Nurturing Your Family

Building Strong Familes: Protective Factors

Knowledge of Parenting and Child Development

Protective Factor: Knowledge of parenting and child development

It doesn’t take long to figure out that your parenting changes as your child grows. When you think about what you did as a parent of a newborn, think about how different it was from what you did with your one-year-old; and what you are doing today with your toddler.

When you understand your child’s developmental stage and provide the right kinds of support and nurturing, you are building a stronger family—and child. There are many sources of information about child development and parenting—check with your local librarian!

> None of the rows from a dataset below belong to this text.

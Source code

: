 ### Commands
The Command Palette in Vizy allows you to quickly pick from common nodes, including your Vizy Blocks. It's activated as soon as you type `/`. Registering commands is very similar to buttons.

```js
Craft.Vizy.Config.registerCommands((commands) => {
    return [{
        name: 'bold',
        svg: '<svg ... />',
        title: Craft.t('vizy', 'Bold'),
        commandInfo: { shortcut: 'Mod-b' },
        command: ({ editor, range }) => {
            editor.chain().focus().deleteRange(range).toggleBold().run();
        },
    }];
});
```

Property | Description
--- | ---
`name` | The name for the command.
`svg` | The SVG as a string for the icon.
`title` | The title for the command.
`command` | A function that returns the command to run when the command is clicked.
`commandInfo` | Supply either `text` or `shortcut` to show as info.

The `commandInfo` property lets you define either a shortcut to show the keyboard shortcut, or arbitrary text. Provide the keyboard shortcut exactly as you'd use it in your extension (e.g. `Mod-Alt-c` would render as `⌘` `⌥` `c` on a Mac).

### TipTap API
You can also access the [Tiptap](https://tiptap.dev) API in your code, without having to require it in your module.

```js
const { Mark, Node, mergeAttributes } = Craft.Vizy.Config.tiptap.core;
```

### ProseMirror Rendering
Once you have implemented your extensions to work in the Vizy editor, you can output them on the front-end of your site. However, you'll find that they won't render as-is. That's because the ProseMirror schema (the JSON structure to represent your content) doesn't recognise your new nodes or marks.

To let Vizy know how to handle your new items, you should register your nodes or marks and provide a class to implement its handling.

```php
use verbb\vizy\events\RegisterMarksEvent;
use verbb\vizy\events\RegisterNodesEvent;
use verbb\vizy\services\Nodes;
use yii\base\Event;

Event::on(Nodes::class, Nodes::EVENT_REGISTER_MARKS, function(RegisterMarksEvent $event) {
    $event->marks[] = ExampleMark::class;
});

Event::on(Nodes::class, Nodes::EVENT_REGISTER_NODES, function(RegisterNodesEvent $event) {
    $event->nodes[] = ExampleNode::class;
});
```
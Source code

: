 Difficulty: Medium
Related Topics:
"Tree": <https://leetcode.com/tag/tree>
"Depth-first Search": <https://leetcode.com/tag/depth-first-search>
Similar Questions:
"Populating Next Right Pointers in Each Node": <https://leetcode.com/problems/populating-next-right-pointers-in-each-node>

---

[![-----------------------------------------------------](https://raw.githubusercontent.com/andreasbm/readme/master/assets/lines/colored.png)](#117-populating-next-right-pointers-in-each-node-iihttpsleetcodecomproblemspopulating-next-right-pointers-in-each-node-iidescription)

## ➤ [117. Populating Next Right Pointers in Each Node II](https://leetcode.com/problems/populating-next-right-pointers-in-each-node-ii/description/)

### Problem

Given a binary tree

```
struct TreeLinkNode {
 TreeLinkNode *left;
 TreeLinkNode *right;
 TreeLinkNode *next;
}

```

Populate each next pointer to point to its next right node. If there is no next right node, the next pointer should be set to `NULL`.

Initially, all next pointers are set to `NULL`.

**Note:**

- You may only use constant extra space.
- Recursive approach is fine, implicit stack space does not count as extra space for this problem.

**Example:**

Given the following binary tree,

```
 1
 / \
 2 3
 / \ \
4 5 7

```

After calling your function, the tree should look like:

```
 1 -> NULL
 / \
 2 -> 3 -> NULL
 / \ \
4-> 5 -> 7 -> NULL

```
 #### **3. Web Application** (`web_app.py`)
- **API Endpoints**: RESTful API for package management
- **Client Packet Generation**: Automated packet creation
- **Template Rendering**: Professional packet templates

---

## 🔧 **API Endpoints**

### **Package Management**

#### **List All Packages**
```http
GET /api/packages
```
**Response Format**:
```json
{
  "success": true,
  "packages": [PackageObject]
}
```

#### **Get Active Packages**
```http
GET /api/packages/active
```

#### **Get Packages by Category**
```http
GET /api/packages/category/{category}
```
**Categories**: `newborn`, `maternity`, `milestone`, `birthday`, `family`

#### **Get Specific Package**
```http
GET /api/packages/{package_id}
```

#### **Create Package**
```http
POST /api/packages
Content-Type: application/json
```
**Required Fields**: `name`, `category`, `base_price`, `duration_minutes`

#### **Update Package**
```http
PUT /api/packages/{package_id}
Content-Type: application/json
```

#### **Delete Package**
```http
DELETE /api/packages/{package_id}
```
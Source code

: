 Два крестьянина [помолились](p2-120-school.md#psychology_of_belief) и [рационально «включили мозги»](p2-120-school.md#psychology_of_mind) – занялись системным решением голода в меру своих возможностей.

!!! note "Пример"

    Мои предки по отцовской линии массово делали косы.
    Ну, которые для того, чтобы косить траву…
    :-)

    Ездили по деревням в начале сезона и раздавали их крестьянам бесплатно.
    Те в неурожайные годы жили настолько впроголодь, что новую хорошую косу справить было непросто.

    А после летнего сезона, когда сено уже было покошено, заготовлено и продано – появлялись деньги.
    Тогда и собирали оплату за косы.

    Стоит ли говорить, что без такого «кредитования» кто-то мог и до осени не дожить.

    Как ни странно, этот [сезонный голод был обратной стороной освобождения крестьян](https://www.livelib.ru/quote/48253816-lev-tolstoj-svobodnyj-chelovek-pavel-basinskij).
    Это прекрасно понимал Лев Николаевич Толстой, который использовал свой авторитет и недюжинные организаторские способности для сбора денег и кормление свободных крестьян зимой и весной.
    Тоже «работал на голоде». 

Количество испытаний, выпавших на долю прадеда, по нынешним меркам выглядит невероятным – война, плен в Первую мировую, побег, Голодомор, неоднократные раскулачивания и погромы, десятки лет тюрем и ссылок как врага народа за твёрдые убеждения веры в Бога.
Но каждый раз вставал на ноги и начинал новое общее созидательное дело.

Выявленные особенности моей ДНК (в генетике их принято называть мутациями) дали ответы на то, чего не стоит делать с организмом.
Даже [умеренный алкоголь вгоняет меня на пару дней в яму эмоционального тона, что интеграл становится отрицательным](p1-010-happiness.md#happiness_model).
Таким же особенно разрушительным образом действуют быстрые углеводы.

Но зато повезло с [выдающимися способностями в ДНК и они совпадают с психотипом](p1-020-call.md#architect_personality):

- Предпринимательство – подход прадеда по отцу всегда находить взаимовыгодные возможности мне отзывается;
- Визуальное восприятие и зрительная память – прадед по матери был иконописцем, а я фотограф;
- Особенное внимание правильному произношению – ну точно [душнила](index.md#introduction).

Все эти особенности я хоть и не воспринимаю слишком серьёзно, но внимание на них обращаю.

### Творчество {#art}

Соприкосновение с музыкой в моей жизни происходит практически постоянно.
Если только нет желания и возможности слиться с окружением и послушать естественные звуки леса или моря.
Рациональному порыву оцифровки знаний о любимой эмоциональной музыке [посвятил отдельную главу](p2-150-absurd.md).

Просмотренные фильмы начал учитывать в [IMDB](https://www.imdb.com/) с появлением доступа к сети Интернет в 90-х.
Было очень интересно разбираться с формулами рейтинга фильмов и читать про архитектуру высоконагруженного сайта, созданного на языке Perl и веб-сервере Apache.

Here are some questions to ask about your toddler:

  • Thinking about your toddler, what have you learned about child development that helped you as a parent?
  • Thinking about your own parenting, what are the things you do very well as you parent your toddler?
  • What might you want to work on to make it easier for you and better for your child?
  • How does your understanding of your toddler’s development helps you to provide the right kind of guidance for your toddler?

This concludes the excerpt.